→ **WHAT IS EXPECTED**: Which of the lines below hold "siebie"? Please return each one.

LISTED ENTRIES section start

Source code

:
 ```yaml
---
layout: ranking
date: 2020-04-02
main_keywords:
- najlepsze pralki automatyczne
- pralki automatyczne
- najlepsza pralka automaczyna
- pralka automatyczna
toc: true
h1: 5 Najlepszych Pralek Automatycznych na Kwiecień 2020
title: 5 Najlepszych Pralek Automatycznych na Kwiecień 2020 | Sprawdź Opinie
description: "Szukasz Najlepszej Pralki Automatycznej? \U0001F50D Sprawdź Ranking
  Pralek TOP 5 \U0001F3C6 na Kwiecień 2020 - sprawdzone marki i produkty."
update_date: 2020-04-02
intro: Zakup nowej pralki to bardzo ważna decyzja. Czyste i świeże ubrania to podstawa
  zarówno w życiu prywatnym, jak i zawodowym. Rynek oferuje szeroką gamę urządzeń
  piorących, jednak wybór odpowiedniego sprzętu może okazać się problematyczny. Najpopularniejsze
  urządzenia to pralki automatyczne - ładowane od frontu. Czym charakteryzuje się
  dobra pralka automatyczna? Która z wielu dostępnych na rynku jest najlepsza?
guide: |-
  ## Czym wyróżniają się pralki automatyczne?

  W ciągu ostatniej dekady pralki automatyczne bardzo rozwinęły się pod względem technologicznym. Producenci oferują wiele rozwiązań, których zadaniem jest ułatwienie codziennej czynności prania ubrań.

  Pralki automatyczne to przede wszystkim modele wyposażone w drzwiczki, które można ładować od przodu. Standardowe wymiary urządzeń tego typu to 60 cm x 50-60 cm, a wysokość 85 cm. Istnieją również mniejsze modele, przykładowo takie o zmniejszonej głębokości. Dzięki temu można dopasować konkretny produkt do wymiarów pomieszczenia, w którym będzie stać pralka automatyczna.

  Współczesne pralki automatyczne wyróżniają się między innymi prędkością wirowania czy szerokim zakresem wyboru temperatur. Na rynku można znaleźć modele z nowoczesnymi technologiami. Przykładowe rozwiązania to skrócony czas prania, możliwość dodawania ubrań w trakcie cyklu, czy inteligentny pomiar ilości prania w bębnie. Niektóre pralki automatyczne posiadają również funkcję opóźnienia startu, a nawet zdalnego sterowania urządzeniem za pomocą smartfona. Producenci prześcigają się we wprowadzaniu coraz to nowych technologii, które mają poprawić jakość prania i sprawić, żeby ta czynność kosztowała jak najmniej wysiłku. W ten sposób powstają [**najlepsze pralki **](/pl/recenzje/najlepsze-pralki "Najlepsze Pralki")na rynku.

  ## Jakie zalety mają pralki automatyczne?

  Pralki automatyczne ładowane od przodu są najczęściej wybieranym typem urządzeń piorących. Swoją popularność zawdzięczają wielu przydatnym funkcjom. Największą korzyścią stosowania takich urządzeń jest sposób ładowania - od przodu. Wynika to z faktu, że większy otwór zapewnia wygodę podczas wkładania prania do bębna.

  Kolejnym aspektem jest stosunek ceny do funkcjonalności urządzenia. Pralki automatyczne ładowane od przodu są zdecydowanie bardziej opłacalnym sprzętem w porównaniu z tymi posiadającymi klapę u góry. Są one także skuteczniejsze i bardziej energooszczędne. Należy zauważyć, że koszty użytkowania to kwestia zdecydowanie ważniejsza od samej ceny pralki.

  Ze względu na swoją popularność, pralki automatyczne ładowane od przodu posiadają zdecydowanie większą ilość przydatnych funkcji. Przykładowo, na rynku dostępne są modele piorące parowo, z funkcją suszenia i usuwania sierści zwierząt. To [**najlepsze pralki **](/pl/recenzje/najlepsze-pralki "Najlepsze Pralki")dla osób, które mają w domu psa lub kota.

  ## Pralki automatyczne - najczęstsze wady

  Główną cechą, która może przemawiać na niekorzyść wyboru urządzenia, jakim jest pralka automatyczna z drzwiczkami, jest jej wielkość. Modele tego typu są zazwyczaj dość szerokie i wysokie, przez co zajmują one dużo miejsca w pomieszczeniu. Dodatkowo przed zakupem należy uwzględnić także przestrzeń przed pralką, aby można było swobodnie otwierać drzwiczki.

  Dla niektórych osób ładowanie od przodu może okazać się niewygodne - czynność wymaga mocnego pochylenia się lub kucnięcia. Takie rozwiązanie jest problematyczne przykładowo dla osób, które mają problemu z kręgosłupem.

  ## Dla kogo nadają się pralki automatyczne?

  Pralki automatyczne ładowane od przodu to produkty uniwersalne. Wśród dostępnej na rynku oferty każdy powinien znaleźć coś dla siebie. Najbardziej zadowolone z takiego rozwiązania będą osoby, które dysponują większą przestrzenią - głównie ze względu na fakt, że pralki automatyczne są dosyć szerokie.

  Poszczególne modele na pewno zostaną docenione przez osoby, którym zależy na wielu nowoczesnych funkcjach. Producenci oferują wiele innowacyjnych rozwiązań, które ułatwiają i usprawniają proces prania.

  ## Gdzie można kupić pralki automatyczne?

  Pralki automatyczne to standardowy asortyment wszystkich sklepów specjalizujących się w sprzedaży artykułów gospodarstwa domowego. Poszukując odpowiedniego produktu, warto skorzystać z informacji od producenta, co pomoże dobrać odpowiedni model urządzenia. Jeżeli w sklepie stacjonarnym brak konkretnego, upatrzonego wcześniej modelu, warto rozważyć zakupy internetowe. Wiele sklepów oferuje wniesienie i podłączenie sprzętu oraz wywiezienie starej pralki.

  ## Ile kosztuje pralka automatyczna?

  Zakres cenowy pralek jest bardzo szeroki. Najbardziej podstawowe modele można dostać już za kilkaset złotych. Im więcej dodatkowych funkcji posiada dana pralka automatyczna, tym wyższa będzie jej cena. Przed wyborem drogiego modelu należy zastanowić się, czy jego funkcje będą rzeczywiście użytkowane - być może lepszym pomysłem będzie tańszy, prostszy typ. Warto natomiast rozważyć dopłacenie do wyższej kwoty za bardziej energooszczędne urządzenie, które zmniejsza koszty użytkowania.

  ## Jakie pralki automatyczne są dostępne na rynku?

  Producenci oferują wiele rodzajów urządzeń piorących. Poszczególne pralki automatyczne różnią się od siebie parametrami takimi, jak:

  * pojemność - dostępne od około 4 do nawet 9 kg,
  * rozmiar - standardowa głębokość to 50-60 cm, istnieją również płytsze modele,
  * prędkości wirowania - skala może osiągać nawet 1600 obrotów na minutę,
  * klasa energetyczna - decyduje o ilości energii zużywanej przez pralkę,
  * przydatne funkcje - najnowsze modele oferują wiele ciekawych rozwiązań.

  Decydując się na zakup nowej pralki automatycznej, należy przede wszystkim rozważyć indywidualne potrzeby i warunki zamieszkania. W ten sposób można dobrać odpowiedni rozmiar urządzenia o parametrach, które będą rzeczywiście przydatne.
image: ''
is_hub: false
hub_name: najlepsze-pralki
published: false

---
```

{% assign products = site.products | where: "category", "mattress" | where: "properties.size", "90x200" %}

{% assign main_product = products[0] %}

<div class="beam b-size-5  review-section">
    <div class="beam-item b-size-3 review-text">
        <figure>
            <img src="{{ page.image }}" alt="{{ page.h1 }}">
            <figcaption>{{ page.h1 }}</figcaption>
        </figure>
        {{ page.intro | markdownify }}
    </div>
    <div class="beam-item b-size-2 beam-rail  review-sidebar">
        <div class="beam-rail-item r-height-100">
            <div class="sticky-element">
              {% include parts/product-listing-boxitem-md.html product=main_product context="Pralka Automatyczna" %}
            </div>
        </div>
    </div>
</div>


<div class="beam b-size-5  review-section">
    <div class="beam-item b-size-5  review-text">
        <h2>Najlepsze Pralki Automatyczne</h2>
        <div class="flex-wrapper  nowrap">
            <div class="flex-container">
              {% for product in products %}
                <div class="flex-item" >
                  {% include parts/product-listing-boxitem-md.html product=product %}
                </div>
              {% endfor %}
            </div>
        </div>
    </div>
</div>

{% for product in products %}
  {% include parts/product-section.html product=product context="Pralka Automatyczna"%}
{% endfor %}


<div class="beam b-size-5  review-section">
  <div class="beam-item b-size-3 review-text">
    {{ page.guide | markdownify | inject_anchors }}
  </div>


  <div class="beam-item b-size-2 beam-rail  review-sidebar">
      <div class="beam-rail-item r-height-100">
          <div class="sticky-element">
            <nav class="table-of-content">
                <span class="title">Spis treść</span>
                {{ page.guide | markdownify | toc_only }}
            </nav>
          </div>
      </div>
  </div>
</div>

LISTED ENTRIES section end

→ **EXERCISE RESPONSE**:
  Pralki automatyczne ładowane od przodu to produkty uniwersalne. Wśród dostępnej na rynku oferty każdy powinien znaleźć coś dla siebie. Najbardziej zadowolone z takiego rozwiązania będą osoby, które dysponują większą przestrzenią - głównie ze względu na fakt, że pralki automatyczne są dosyć szerokie.
  Producenci oferują wiele rodzajów urządzeń piorących. Poszczególne pralki automatyczne różnią się od siebie parametrami takimi, jak:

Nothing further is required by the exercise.